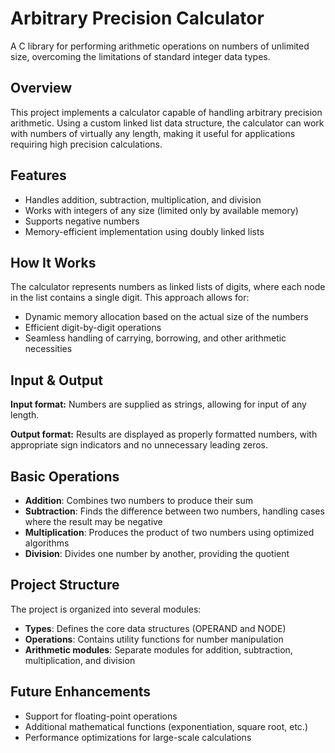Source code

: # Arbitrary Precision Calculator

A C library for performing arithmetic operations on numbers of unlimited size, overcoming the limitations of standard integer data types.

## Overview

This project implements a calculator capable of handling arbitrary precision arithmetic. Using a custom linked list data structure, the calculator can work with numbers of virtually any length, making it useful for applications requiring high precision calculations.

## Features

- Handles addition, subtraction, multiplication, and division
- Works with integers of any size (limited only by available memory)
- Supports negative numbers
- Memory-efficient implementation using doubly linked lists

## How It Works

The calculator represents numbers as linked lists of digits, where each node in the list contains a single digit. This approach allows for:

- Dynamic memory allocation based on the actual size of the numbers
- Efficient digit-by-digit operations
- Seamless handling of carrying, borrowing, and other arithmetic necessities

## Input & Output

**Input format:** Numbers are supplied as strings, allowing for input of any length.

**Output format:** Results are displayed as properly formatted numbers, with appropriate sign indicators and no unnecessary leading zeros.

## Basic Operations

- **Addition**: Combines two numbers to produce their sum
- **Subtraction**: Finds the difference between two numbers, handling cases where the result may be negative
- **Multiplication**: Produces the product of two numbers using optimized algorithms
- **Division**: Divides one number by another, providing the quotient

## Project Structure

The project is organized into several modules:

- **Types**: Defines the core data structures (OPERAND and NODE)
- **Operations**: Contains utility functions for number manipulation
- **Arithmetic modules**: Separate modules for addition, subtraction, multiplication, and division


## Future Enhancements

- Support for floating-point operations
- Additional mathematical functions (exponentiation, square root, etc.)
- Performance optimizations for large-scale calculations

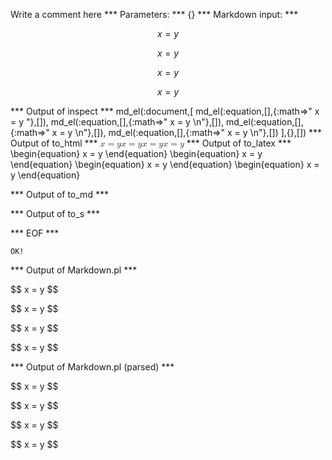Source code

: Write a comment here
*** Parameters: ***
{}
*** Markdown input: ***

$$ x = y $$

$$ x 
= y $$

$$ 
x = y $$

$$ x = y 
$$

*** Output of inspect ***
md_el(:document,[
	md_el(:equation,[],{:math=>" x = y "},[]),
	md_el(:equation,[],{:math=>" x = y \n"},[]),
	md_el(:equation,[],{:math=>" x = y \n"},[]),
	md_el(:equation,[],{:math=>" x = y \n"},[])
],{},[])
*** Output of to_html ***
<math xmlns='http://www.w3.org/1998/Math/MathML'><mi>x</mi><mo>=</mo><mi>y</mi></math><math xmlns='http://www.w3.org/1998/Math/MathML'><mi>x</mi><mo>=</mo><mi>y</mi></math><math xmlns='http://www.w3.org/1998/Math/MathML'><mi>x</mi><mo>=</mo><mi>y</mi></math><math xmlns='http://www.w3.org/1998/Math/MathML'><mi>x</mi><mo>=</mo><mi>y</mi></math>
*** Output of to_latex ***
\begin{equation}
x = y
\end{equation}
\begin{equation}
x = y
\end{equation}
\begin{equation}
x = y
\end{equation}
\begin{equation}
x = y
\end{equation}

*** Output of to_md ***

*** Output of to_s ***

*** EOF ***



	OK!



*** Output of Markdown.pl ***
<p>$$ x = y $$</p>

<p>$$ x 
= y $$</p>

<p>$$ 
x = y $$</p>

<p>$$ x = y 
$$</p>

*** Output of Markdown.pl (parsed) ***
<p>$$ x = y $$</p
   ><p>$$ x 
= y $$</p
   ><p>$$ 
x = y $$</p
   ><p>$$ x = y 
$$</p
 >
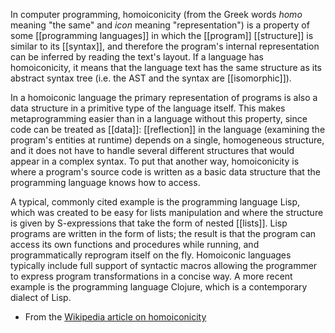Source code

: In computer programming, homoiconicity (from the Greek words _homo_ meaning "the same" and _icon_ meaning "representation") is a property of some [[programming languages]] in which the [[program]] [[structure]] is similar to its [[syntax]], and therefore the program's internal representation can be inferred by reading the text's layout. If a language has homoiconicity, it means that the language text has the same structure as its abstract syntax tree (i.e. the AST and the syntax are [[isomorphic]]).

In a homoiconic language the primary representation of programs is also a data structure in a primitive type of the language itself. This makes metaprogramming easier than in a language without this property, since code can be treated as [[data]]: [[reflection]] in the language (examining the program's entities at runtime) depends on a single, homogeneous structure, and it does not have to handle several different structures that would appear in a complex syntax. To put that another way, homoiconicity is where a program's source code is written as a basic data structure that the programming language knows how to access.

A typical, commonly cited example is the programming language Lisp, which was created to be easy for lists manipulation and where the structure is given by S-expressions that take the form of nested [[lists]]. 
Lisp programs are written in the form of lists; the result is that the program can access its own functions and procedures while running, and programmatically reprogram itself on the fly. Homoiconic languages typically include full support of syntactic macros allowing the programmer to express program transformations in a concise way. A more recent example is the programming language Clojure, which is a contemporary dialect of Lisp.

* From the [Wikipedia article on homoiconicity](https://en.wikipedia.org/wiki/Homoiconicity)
===============
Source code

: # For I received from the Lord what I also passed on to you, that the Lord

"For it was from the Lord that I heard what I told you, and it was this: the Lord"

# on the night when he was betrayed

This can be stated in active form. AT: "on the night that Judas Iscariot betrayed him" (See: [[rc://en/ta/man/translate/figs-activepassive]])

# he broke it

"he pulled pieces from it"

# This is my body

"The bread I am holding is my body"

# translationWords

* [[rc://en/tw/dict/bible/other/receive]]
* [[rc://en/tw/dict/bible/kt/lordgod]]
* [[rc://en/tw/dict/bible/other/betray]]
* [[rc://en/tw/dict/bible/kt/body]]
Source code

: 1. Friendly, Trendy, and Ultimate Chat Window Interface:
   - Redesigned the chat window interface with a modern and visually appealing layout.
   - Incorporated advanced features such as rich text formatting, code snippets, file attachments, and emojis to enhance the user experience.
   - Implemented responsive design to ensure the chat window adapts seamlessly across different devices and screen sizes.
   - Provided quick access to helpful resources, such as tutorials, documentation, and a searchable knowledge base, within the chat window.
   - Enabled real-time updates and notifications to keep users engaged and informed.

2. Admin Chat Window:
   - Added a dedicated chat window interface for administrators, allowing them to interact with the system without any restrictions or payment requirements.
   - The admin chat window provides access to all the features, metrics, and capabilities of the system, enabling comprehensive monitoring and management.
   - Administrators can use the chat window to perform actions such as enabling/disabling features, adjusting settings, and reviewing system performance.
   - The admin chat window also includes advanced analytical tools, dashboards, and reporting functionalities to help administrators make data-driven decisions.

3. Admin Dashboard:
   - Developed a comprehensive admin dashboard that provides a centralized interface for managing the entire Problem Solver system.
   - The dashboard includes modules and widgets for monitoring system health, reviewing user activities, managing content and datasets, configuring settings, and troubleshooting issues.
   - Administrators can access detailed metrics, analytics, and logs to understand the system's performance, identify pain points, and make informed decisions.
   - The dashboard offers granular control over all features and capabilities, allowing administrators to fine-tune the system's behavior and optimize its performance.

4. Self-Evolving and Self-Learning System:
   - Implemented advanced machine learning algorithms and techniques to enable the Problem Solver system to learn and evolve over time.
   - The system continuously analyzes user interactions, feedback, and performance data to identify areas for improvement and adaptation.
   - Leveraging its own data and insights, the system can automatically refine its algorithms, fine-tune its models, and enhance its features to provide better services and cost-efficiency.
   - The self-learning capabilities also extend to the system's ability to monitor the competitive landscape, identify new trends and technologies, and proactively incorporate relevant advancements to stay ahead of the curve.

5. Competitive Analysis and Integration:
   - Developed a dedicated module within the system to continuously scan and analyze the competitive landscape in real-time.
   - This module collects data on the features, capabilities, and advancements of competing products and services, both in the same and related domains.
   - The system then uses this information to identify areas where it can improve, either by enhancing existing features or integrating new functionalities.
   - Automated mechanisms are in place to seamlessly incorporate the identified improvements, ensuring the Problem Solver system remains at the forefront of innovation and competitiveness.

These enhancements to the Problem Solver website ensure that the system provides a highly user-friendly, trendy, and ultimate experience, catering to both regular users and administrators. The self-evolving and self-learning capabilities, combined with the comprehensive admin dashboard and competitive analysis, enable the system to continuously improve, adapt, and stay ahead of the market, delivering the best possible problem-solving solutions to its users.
===============
**What you will do:** Return only the number of lines in the records above that include the string "services".

**Response below:** 2